Description of the task
Retype every line from the start of the entries below down to the line with "- Есть обработка", both ends included; skip the pictures.

Data excerpts: Begin

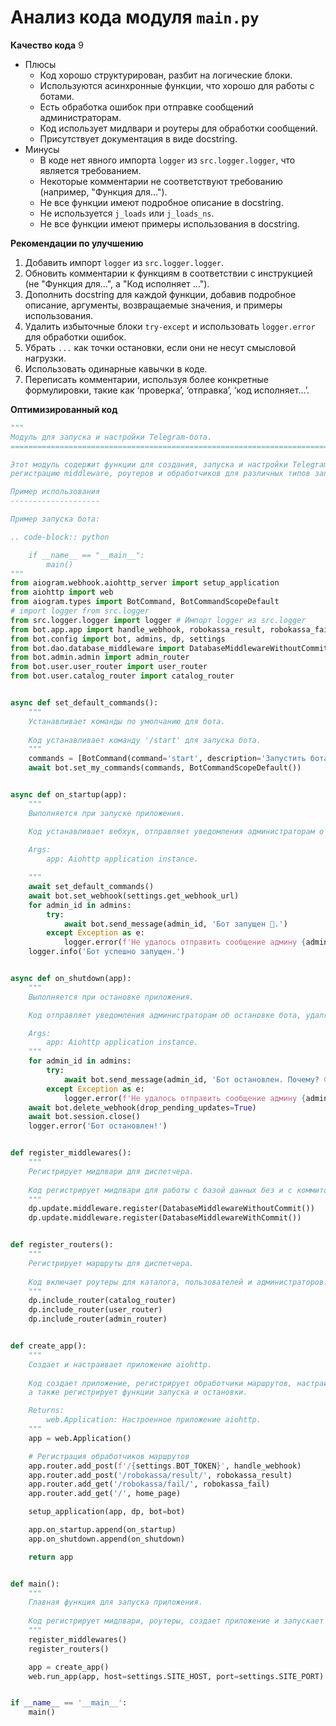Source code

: # Анализ кода модуля `main.py`

**Качество кода**
9
- Плюсы
    - Код хорошо структурирован, разбит на логические блоки.
    - Используются асинхронные функции, что хорошо для работы с ботами.
    - Есть обработка ошибок при отправке сообщений администраторам.
    - Код использует мидлвари и роутеры для обработки сообщений.
    - Присутствует документация в виде docstring.
 - Минусы
    - В коде нет явного импорта `logger` из `src.logger.logger`, что является требованием.
    -  Некоторые комментарии не соответствуют требованию (например, "Функция для...").
    - Не все функции имеют подробное описание в docstring.
    - Не используется `j_loads` или `j_loads_ns`.
    - Не все функции имеют примеры использования в docstring.

**Рекомендации по улучшению**

1.  Добавить импорт `logger` из `src.logger.logger`.
2.  Обновить комментарии к функциям в соответствии с инструкцией (не "Функция для...", а "Код исполняет ...").
3.  Дополнить docstring для каждой функции, добавив подробное описание, аргументы, возвращаемые значения, и примеры использования.
4.  Удалить избыточные блоки `try-except` и использовать `logger.error` для обработки ошибок.
5.  Убрать `...` как точки остановки, если они не несут смысловой нагрузки.
6.  Использовать одинарные кавычки в коде.
7.  Переписать комментарии, используя более конкретные формулировки, такие как ‘проверка’, ‘отправка’, ‘код исполняет...’.

**Оптимизированный код**

```python
"""
Модуль для запуска и настройки Telegram-бота.
=========================================================================================

Этот модуль содержит функции для создания, запуска и настройки Telegram-бота, включая установку вебхука,
регистрацию middleware, роутеров и обработчиков для различных типов запросов.

Пример использования
--------------------

Пример запуска бота:

.. code-block:: python

    if __name__ == "__main__":
        main()
"""
from aiogram.webhook.aiohttp_server import setup_application
from aiohttp import web
from aiogram.types import BotCommand, BotCommandScopeDefault
# import logger from src.logger
from src.logger.logger import logger # Импорт logger из src.logger
from bot.app.app import handle_webhook, robokassa_result, robokassa_fail, home_page
from bot.config import bot, admins, dp, settings
from bot.dao.database_middleware import DatabaseMiddlewareWithoutCommit, DatabaseMiddlewareWithCommit
from bot.admin.admin import admin_router
from bot.user.user_router import user_router
from bot.user.catalog_router import catalog_router


async def set_default_commands():
    """
    Устанавливает команды по умолчанию для бота.
    
    Код устанавливает команду '/start' для запуска бота.
    """
    commands = [BotCommand(command='start', description='Запустить бота')]
    await bot.set_my_commands(commands, BotCommandScopeDefault())


async def on_startup(app):
    """
    Выполняется при запуске приложения.

    Код устанавливает вебхук, отправляет уведомления администраторам о запуске бота.
    
    Args:
        app: Aiohttp application instance.

    """
    await set_default_commands()
    await bot.set_webhook(settings.get_webhook_url)
    for admin_id in admins:
        try:
            await bot.send_message(admin_id, 'Бот запущен 🥳.')
        except Exception as e:
            logger.error(f'Не удалось отправить сообщение админу {admin_id}: {e}')
    logger.info('Бот успешно запущен.')


async def on_shutdown(app):
    """
    Выполняется при остановке приложения.

    Код отправляет уведомления администраторам об остановке бота, удаляет вебхук и закрывает сессию.

    Args:
        app: Aiohttp application instance.
    """
    for admin_id in admins:
        try:
            await bot.send_message(admin_id, 'Бот остановлен. Почему? 😔')
        except Exception as e:
            logger.error(f'Не удалось отправить сообщение админу {admin_id}: {e}')
    await bot.delete_webhook(drop_pending_updates=True)
    await bot.session.close()
    logger.error('Бот остановлен!')


def register_middlewares():
    """
    Регистрирует мидлвари для диспетчера.
    
    Код регистрирует мидлвари для работы с базой данных без и с коммитом.
    """
    dp.update.middleware.register(DatabaseMiddlewareWithoutCommit())
    dp.update.middleware.register(DatabaseMiddlewareWithCommit())


def register_routers():
    """
    Регистрирует маршруты для диспетчера.
    
    Код включает роутеры для каталога, пользователей и администраторов.
    """
    dp.include_router(catalog_router)
    dp.include_router(user_router)
    dp.include_router(admin_router)


def create_app():
    """
    Создает и настраивает приложение aiohttp.
    
    Код создает приложение, регистрирует обработчики маршрутов, настраивает приложение с диспетчером и ботом,
    а также регистрирует функции запуска и остановки.

    Returns:
        web.Application: Настроенное приложение aiohttp.
    """
    app = web.Application()

    # Регистрация обработчиков маршрутов
    app.router.add_post(f'/{settings.BOT_TOKEN}', handle_webhook)
    app.router.add_post('/robokassa/result/', robokassa_result)
    app.router.add_get('/robokassa/fail/', robokassa_fail)
    app.router.add_get('/', home_page)

    setup_application(app, dp, bot=bot)

    app.on_startup.append(on_startup)
    app.on_shutdown.append(on_shutdown)

    return app


def main():
    """
    Главная функция для запуска приложения.
    
    Код регистрирует мидлвари, роутеры, создает приложение и запускает его.
    """
    register_middlewares()
    register_routers()

    app = create_app()
    web.run_app(app, host=settings.SITE_HOST, port=settings.SITE_PORT)


if __name__ == '__main__':
    main()
```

Data excerpts: End

Your solution
Source code

: # Анализ кода модуля `main.py`

**Качество кода**
9
- Плюсы
    - Код хорошо структурирован, разбит на логические блоки.
    - Используются асинхронные функции, что хорошо для работы с ботами.
    - Есть обработка ошибок при отправке сообщений администраторам.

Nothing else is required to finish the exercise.